> **What you need to do**
Please copy every line with the string "spec" from the entries below.

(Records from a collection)

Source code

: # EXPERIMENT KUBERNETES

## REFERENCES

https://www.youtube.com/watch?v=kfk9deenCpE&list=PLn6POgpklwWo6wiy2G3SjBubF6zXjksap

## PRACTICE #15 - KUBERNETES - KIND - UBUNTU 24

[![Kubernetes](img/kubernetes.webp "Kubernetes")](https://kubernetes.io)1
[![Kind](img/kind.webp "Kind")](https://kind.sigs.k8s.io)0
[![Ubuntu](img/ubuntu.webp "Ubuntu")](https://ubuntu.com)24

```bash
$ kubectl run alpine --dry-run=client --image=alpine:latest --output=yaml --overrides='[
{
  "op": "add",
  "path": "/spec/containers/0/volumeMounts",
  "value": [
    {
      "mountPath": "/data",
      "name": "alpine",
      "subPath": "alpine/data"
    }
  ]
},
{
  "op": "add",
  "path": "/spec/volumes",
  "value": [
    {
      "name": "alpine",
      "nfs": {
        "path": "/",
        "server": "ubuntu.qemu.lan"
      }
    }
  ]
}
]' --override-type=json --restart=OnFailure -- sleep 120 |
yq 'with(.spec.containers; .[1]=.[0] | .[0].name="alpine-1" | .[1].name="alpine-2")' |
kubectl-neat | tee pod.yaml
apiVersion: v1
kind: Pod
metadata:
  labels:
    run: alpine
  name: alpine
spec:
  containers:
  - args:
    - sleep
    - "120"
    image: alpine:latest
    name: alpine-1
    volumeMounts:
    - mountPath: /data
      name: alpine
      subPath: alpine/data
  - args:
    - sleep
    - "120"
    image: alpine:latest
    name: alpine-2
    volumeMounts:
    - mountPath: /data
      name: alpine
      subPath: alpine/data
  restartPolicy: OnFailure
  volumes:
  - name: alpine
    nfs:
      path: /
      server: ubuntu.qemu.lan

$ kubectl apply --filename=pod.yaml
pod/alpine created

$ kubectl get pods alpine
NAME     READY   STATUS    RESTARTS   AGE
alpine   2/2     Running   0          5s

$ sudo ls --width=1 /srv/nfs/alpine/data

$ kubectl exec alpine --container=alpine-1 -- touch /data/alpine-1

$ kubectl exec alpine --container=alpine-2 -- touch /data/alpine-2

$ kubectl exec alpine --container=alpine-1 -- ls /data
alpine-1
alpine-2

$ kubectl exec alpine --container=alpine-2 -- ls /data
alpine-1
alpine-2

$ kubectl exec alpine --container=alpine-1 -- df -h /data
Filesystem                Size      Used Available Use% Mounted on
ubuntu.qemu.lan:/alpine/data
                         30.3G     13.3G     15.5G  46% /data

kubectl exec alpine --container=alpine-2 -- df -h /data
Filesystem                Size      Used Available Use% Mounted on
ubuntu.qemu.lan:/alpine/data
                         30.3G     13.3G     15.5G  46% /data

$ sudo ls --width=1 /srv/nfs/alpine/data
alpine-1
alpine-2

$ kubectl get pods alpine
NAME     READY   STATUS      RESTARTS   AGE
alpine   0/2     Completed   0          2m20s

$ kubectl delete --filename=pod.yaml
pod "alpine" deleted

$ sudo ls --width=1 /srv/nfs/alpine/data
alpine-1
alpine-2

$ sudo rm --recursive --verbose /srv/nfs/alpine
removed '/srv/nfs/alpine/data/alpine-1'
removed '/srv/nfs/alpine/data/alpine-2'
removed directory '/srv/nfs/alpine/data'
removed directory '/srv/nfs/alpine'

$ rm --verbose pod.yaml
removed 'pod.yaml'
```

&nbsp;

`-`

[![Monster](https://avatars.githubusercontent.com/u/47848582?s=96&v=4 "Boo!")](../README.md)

> **Solution to this task**
  "path": "/spec/containers/0/volumeMounts",
  "path": "/spec/volumes",
yq 'with(.spec.containers; .[1]=.[0] | .[0].name="alpine-1" | .[1].name="alpine-2")' |
spec:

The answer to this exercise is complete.